All of the competition’s challenges are compounded by the memorial’s questionable timing. By their nature, memorials should be timeless: yet political pressures have dictated that we develop a memorial design two years after Sept. 11th’s catastrophic morning. This is an invitation for aesthetic disaster. Even if all of the site’s complications could be magically swept away, a powerful design would be difficult to achieve this soon. We don’t know yet what the event or site means.

Maya Lin’s masterpiece could not have been created in 1976, two years after the fall of South Vietnam. As a culture, we needed time to reflect. The same holds true at the World Trade Center site.

At the press event, jury member and former Brown University president Dr. Vartan Gregorian read an eloquent statement from his fellow jurors. “[We feel] that if the memorial alone cannot address all the issues put forth in the mission statement,” he said, “then together with the planned interpretive museum, all parts of the mission statement can be realized over time [italics mine].”

To me the implication was clear: none of these designs by themselves are good enough.

Prior to the announcement of the finalists, the jury asked that all 5,201 entries be publicly exhibited. Another message: If you don’t like these, take a look at what we had to choose from. Until it was disqualified for breaking the rule on dual submissions, Fred Bernstein’s “Twin Piers,” which envisions a pair of walkways projecting into New York Harbor, had also been anointed a finalist. “What possible message was the jury trying to give by considering a design completely off-site?” asked a close observer of the process.
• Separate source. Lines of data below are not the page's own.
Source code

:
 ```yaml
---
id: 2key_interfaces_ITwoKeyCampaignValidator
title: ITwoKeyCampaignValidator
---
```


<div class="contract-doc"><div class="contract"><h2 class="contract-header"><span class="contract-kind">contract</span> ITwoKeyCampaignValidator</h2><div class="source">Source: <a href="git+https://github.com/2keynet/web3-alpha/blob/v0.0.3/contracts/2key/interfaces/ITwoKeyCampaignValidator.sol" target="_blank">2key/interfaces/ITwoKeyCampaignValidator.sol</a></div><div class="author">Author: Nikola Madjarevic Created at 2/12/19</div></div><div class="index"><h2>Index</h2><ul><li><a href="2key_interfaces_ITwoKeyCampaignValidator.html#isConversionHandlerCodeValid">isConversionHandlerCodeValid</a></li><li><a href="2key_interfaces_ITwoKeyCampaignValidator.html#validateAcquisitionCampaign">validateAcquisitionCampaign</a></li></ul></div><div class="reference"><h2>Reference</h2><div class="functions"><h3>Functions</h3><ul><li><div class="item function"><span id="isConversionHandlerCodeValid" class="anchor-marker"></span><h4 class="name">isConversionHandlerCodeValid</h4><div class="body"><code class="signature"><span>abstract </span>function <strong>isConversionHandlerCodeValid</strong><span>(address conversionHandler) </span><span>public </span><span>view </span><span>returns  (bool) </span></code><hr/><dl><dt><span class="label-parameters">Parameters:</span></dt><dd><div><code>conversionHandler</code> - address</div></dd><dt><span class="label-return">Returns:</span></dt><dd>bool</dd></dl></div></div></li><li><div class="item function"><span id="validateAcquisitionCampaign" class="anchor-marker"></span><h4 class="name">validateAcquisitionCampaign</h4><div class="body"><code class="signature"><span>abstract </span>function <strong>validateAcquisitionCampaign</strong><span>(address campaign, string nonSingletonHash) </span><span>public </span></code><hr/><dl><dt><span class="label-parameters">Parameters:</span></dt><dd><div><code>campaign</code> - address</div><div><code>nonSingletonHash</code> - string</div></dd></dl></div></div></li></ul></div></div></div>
I am surprised that no one has directly challenged the LMDC’s unhealthy relationship to time. So I offer an alternative vision, a ninth plan: for now, stop the memorial process. Designate an area on the WTC site for the memorial, wait at least five years, and then conduct another competition for a permanent tribute. Between now and then, have temporary, changing memorials. Perhaps, after more time has passed, all of us will have a clearer idea exactly what we’re memorializing.